• _PROBLEM TO WORK ON_: Output all entries precisely.
START MATERIAL FOR THIS TASK
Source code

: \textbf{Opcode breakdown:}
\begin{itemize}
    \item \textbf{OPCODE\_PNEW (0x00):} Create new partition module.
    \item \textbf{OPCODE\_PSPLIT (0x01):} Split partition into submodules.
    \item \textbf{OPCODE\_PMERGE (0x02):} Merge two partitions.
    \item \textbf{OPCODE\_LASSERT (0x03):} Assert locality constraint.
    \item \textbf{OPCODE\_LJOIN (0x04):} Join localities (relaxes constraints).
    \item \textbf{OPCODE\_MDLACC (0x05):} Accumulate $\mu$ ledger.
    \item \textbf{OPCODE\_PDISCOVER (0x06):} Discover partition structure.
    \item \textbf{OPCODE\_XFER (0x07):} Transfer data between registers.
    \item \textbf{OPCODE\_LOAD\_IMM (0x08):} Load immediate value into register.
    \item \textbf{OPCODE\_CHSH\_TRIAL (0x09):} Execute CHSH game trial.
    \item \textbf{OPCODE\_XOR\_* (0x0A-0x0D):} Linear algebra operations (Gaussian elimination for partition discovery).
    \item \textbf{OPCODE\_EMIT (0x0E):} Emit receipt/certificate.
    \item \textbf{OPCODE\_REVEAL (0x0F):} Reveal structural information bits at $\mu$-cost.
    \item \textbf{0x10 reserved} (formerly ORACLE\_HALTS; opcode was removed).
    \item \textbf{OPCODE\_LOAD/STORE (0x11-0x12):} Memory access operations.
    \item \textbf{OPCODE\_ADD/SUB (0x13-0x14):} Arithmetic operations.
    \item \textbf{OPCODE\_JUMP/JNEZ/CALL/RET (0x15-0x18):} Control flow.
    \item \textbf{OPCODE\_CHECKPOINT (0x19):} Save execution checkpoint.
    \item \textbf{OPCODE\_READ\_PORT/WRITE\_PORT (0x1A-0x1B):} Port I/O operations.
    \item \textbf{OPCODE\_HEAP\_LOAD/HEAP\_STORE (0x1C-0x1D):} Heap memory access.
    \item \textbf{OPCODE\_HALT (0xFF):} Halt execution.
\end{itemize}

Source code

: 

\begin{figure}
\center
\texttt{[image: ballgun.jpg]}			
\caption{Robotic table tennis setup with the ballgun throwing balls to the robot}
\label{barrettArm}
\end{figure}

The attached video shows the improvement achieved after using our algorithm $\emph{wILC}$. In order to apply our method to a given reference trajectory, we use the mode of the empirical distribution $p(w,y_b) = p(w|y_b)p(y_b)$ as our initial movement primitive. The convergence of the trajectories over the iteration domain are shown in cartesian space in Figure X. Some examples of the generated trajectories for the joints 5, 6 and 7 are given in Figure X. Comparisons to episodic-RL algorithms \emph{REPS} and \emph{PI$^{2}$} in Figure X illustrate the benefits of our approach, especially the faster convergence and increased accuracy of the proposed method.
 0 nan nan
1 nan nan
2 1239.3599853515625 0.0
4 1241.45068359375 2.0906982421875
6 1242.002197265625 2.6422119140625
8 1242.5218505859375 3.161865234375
END MATERIAL FOR THIS TASK
• _REPLY TO THE TASK_:
Source code

: \textbf{Opcode breakdown:}
\begin{itemize}
    \item \textbf{OPCODE\_PNEW (0x00):} Create new partition module.
    \item \textbf{OPCODE\_PSPLIT (0x01):} Split partition into submodules.
    \item \textbf{OPCODE\_PMERGE (0x02):} Merge two partitions.
    \item \textbf{OPCODE\_LASSERT (0x03):} Assert locality constraint.
    \item \textbf{OPCODE\_LJOIN (0x04):} Join localities (relaxes constraints).
    \item \textbf{OPCODE\_MDLACC (0x05):} Accumulate $\mu$ ledger.
    \item \textbf{OPCODE\_PDISCOVER (0x06):} Discover partition structure.
    \item \textbf{OPCODE\_XFER (0x07):} Transfer data between registers.
    \item \textbf{OPCODE\_LOAD\_IMM (0x08):} Load immediate value into register.
    \item \textbf{OPCODE\_CHSH\_TRIAL (0x09):} Execute CHSH game trial.
    \item \textbf{OPCODE\_XOR\_* (0x0A-0x0D):} Linear algebra operations (Gaussian elimination for partition discovery).
    \item \textbf{OPCODE\_EMIT (0x0E):} Emit receipt/certificate.
    \item \textbf{OPCODE\_REVEAL (0x0F):} Reveal structural information bits at $\mu$-cost.
    \item \textbf{0x10 reserved} (formerly ORACLE\_HALTS; opcode was removed).
    \item \textbf{OPCODE\_LOAD/STORE (0x11-0x12):} Memory access operations.
    \item \textbf{OPCODE\_ADD/SUB (0x13-0x14):} Arithmetic operations.
    \item \textbf{OPCODE\_JUMP/JNEZ/CALL/RET (0x15-0x18):} Control flow.
    \item \textbf{OPCODE\_CHECKPOINT (0x19):} Save execution checkpoint.
    \item \textbf{OPCODE\_READ\_PORT/WRITE\_PORT (0x1A-0x1B):} Port I/O operations.
    \item \textbf{OPCODE\_HEAP\_LOAD/HEAP\_STORE (0x1C-0x1D):} Heap memory access.
    \item \textbf{OPCODE\_HALT (0xFF):} Halt execution.
\end{itemize}

Source code

: 

\begin{figure}
\center
\texttt{[image: ballgun.jpg]}			
\caption{Robotic table tennis setup with the ballgun throwing balls to the robot}
\label{barrettArm}
\end{figure}

The attached video shows the improvement achieved after using our algorithm $\emph{wILC}$. In order to apply our method to a given reference trajectory, we use the mode of the empirical distribution $p(w,y_b) = p(w|y_b)p(y_b)$ as our initial movement primitive. The convergence of the trajectories over the iteration domain are shown in cartesian space in Figure X. Some examples of the generated trajectories for the joints 5, 6 and 7 are given in Figure X. Comparisons to episodic-RL algorithms \emph{REPS} and \emph{PI$^{2}$} in Figure X illustrate the benefits of our approach, especially the faster convergence and increased accuracy of the proposed method.
 0 nan nan
1 nan nan
2 1239.3599853515625 0.0
4 1241.45068359375 2.0906982421875
6 1242.002197265625 2.6422119140625
8 1242.5218505859375 3.161865234375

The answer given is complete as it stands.